独自資本で進出する予定でいても、国によっては認められず、思い通りの経営ができない場合や、良いパートナーが見つからず計画に遅れが出てしまうこともある。

例えばシンガポールは参入にあたっての規制はなく、独自資本のみでの進出が可能だ。一方、近年関心が高いタイの場合、様々な規制によって外国企業は50%程度しか出資できない。ただし、日本は2007年に締結した日タイ経済連携協定(EPA)により、一定の条件を満たせば60%まで出資が可能だ。残り40%は現地資本が必要のため、現地ビジネスパートナーとの連携が必須となる。

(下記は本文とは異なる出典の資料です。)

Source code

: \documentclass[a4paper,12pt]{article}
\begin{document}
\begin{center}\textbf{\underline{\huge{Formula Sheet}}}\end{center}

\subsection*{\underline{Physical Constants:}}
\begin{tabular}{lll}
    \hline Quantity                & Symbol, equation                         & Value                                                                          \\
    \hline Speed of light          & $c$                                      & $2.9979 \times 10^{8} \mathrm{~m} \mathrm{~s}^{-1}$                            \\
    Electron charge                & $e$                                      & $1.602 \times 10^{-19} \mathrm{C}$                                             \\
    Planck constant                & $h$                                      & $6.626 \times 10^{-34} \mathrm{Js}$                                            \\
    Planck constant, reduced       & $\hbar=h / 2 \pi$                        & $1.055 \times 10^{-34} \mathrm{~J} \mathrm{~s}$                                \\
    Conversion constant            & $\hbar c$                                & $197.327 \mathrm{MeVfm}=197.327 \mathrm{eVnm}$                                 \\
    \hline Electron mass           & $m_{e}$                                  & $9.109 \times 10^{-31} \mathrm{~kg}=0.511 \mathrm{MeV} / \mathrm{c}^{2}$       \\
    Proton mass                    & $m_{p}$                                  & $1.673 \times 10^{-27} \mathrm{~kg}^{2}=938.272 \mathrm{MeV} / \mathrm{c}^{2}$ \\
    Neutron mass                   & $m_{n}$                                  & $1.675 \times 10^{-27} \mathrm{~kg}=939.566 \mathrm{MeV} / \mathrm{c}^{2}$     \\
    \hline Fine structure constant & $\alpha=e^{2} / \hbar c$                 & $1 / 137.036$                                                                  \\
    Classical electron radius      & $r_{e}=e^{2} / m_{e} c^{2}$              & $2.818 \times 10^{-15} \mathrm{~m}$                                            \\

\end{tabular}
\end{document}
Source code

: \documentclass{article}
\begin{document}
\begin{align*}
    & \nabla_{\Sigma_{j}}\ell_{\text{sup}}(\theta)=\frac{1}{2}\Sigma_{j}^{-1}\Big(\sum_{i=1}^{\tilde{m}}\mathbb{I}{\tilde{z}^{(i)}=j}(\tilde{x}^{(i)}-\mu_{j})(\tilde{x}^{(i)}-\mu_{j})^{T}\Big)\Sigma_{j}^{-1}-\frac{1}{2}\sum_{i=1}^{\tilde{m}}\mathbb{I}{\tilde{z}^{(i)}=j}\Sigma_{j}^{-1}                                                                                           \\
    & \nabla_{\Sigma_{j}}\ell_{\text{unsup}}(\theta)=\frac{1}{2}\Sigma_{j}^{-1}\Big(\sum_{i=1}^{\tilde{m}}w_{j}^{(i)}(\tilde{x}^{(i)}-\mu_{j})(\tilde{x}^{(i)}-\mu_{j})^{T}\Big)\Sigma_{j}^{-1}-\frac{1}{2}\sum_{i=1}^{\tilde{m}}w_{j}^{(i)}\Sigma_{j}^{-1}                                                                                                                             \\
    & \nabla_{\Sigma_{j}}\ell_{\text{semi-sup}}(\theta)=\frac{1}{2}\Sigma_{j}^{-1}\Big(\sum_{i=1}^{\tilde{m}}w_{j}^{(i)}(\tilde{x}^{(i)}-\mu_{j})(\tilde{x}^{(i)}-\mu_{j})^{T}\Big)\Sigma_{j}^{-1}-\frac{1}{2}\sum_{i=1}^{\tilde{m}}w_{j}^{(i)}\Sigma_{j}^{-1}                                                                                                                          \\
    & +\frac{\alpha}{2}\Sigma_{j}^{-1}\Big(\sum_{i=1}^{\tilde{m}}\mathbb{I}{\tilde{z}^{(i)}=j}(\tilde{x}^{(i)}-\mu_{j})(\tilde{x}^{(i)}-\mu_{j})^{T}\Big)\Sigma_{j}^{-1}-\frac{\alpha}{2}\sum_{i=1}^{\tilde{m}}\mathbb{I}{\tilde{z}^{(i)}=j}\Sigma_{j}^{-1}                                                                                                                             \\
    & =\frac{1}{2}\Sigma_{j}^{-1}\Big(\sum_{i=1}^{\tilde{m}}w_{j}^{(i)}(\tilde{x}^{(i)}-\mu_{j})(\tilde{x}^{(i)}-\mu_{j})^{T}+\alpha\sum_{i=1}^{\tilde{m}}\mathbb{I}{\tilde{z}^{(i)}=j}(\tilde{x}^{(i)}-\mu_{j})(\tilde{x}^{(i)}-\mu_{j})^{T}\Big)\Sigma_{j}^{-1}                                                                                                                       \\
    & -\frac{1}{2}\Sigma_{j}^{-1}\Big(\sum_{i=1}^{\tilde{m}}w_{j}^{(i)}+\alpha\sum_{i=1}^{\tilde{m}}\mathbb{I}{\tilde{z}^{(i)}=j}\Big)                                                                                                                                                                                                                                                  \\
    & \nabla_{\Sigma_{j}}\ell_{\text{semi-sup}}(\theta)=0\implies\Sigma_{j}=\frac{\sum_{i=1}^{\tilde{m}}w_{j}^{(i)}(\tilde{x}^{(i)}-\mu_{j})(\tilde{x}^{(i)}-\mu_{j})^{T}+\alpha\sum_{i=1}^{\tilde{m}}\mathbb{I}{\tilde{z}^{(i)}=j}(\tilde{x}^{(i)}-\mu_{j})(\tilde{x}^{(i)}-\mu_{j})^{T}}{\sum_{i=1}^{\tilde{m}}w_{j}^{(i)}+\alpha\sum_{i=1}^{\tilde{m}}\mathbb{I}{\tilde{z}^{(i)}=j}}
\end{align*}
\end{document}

なお、パートナーを見つけ、提携していく上での具体的な注意点は、第3回で紹介する。

<各国の外資参入規制>

シンガポール ブルネイ マレーシア タイ インドネシア
外資100%参入可。 外資100%参入可。ただし、パブやバーの開設は、宗教上の理由から不可。 一部の業態を除き、条件付きで100%外資参入可。外資50%超出資の場合は、監督当局の認可が必要(最低RM100万の資本金も必要)。 外資参入可。ただし、出資比率規制あり(外国人事業法に基づく資本構成に留意。日タイ経済連携協定で、60%まで出資可能も)。 外資100%参入可。ただし、外資は最低投資額100億ルピア以上(進出手続き・商慣習から、外資単独参入は極めて難しいとみられる)。
フィリピン ベトナム ラオス ミャンマー カンボジア
条件付きで外資100%参入可(ただし、払込資本金250万米ドル以上などの条件があり、事実上、外資単独は困難。例外的に100%外資のホテル内は可) 外資100%参入可。ただし、投資計画実現能力の審査にあたり、投資家の当該ビジネスの経験、財務能力等が厳しく審査される。 外資100%参入可。ただし、外資は一般事業の最低登録資本金規制(10億キープ以上)が適用される。 外資進出可否の明文規定はないが、投資企業管理局(DICA)によれば、外資100%参入は可(ただし、ビジネスライセンス取得可否も含め判断すると事実上困難)。 外資100%参入可。ただし、土地を所有するか、所有する予定である場合、外国人の総所有株式比率は49%を超えてはならない。それ以外の場合は出資比率制限は無い。